▸ DATA FOR THIS EXERCISE:
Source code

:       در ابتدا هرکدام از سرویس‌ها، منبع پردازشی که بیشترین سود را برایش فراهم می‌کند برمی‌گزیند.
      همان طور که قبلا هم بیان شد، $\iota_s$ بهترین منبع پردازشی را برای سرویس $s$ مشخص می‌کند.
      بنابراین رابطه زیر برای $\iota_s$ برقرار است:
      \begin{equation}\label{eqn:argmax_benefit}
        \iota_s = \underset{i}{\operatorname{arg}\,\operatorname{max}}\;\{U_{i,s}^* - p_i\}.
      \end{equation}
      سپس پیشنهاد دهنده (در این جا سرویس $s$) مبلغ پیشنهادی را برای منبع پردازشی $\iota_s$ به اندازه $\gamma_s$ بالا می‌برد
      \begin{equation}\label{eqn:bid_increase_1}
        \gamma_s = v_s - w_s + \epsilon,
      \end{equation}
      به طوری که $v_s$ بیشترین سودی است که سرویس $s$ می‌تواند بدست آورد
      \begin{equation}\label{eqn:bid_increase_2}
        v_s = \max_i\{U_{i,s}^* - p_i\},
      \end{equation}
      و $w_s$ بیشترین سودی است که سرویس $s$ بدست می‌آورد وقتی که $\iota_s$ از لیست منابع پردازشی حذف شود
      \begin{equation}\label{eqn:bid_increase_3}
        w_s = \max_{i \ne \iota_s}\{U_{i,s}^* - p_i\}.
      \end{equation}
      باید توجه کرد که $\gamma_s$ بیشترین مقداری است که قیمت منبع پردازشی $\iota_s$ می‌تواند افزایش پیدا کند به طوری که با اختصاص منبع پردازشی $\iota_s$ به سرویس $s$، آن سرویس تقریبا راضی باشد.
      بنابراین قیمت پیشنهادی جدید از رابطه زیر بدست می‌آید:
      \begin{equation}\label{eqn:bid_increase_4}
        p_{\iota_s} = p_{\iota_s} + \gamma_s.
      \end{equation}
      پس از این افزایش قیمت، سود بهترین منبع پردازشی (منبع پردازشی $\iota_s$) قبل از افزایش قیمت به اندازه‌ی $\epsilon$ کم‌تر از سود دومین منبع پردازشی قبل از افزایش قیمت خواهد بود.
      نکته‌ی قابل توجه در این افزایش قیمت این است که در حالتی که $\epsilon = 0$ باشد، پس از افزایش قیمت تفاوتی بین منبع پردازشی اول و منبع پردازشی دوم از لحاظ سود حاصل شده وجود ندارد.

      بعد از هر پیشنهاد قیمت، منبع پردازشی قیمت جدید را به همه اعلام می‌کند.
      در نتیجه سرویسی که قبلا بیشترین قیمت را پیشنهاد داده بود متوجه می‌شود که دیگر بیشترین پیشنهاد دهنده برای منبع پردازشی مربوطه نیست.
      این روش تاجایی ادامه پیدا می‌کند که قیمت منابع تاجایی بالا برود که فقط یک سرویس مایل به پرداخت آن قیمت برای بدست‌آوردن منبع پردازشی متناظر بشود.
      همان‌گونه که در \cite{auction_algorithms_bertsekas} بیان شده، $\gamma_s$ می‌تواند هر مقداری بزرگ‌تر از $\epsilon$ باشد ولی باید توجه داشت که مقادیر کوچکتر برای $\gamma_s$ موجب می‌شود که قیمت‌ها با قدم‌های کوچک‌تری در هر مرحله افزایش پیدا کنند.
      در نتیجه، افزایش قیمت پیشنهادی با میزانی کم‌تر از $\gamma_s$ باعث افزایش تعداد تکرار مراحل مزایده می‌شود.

▸ WHAT THE TASK ASKS: Please return every line of the material above that includes "begin".

▸ THE ANSWER:
      \begin{equation}\label{eqn:argmax_benefit}
      \begin{equation}\label{eqn:bid_increase_1}
      \begin{equation}\label{eqn:bid_increase_2}
      \begin{equation}\label{eqn:bid_increase_3}
      \begin{equation}\label{eqn:bid_increase_4}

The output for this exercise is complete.